### Task prompt
Your answer should be the complete set of entries, transcribed exactly.

### Data for review
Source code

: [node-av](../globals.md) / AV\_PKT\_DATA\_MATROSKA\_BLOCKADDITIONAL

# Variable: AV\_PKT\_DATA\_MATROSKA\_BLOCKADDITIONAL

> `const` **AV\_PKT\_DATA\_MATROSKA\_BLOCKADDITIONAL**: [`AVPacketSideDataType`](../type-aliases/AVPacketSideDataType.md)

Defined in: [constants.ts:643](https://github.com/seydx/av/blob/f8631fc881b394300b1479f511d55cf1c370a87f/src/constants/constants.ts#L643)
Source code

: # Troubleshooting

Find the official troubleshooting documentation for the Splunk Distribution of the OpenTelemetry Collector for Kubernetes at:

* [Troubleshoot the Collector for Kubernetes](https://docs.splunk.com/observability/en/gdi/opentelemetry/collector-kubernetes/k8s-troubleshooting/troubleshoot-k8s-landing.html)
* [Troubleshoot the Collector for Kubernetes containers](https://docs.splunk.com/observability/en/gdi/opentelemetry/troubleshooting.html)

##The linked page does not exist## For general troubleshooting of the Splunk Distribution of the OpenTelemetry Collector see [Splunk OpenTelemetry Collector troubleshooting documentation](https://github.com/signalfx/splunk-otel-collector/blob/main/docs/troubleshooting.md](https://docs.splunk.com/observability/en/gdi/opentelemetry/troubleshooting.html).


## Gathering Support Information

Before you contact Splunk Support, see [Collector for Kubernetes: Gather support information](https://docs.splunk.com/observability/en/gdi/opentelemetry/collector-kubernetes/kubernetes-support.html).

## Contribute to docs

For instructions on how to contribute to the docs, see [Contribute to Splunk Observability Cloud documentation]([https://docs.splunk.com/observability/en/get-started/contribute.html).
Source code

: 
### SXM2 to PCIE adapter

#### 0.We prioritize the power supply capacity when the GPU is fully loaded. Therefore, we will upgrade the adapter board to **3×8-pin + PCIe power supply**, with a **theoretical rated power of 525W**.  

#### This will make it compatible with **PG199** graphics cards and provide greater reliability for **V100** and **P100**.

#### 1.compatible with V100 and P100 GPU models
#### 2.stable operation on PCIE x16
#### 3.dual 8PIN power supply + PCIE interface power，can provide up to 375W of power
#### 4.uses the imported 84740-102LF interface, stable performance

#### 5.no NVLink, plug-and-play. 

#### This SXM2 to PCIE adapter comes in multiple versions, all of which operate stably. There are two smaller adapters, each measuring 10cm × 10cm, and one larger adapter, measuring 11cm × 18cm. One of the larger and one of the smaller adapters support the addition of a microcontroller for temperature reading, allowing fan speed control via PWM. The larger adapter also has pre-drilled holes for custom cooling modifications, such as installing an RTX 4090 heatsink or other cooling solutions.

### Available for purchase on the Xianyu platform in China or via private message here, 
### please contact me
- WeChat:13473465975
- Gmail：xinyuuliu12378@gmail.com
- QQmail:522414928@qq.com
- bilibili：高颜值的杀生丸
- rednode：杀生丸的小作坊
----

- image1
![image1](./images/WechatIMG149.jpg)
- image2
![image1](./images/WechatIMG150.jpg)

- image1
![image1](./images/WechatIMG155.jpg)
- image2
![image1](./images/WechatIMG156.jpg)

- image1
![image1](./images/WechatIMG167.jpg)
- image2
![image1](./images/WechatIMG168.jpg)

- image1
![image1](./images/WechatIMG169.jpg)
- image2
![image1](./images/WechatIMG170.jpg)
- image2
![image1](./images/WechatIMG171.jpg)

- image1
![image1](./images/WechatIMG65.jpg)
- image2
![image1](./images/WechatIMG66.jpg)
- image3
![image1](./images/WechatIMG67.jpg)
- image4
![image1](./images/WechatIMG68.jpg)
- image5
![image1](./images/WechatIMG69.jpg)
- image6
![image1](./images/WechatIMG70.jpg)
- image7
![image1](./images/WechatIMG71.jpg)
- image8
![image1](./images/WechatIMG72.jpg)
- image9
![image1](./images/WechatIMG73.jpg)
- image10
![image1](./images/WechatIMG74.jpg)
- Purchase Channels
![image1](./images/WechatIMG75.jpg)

### Response to the task
Source code

: [node-av](../globals.md) / AV\_PKT\_DATA\_MATROSKA\_BLOCKADDITIONAL

# Variable: AV\_PKT\_DATA\_MATROSKA\_BLOCKADDITIONAL

> `const` **AV\_PKT\_DATA\_MATROSKA\_BLOCKADDITIONAL**: [`AVPacketSideDataType`](../type-aliases/AVPacketSideDataType.md)

Defined in: [constants.ts:643](https://github.com/seydx/av/blob/f8631fc881b394300b1479f511d55cf1c370a87f/src/constants/constants.ts#L643)
Source code

: # Troubleshooting

Find the official troubleshooting documentation for the Splunk Distribution of the OpenTelemetry Collector for Kubernetes at:

* [Troubleshoot the Collector for Kubernetes](https://docs.splunk.com/observability/en/gdi/opentelemetry/collector-kubernetes/k8s-troubleshooting/troubleshoot-k8s-landing.html)
* [Troubleshoot the Collector for Kubernetes containers](https://docs.splunk.com/observability/en/gdi/opentelemetry/troubleshooting.html)

##The linked page does not exist## For general troubleshooting of the Splunk Distribution of the OpenTelemetry Collector see [Splunk OpenTelemetry Collector troubleshooting documentation](https://github.com/signalfx/splunk-otel-collector/blob/main/docs/troubleshooting.md](https://docs.splunk.com/observability/en/gdi/opentelemetry/troubleshooting.html).


## Gathering Support Information

Before you contact Splunk Support, see [Collector for Kubernetes: Gather support information](https://docs.splunk.com/observability/en/gdi/opentelemetry/collector-kubernetes/kubernetes-support.html).

## Contribute to docs

For instructions on how to contribute to the docs, see [Contribute to Splunk Observability Cloud documentation]([https://docs.splunk.com/observability/en/get-started/contribute.html).
Source code

: 
### SXM2 to PCIE adapter

#### 0.We prioritize the power supply capacity when the GPU is fully loaded. Therefore, we will upgrade the adapter board to **3×8-pin + PCIe power supply**, with a **theoretical rated power of 525W**.  

#### This will make it compatible with **PG199** graphics cards and provide greater reliability for **V100** and **P100**.

#### 1.compatible with V100 and P100 GPU models
#### 2.stable operation on PCIE x16
#### 3.dual 8PIN power supply + PCIE interface power，can provide up to 375W of power
#### 4.uses the imported 84740-102LF interface, stable performance

#### 5.no NVLink, plug-and-play. 

#### This SXM2 to PCIE adapter comes in multiple versions, all of which operate stably. There are two smaller adapters, each measuring 10cm × 10cm, and one larger adapter, measuring 11cm × 18cm. One of the larger and one of the smaller adapters support the addition of a microcontroller for temperature reading, allowing fan speed control via PWM. The larger adapter also has pre-drilled holes for custom cooling modifications, such as installing an RTX 4090 heatsink or other cooling solutions.

### Available for purchase on the Xianyu platform in China or via private message here, 
### please contact me
- WeChat:13473465975
- Gmail：xinyuuliu12378@gmail.com
- QQmail:522414928@qq.com
- bilibili：高颜值的杀生丸
- rednode：杀生丸的小作坊
----

- image1
![image1](./images/WechatIMG149.jpg)
- image2
![image1](./images/WechatIMG150.jpg)

- image1
![image1](./images/WechatIMG155.jpg)
- image2
![image1](./images/WechatIMG156.jpg)

- image1
![image1](./images/WechatIMG167.jpg)
- image2
![image1](./images/WechatIMG168.jpg)

- image1
![image1](./images/WechatIMG169.jpg)
- image2
![image1](./images/WechatIMG170.jpg)
- image2
![image1](./images/WechatIMG171.jpg)

- image1
![image1](./images/WechatIMG65.jpg)
- image2
![image1](./images/WechatIMG66.jpg)
- image3
![image1](./images/WechatIMG67.jpg)
- image4
![image1](./images/WechatIMG68.jpg)
- image5
![image1](./images/WechatIMG69.jpg)
- image6
![image1](./images/WechatIMG70.jpg)
- image7
![image1](./images/WechatIMG71.jpg)
- image8
![image1](./images/WechatIMG72.jpg)
- image9
![image1](./images/WechatIMG73.jpg)
- image10
![image1](./images/WechatIMG74.jpg)
- Purchase Channels
![image1](./images/WechatIMG75.jpg)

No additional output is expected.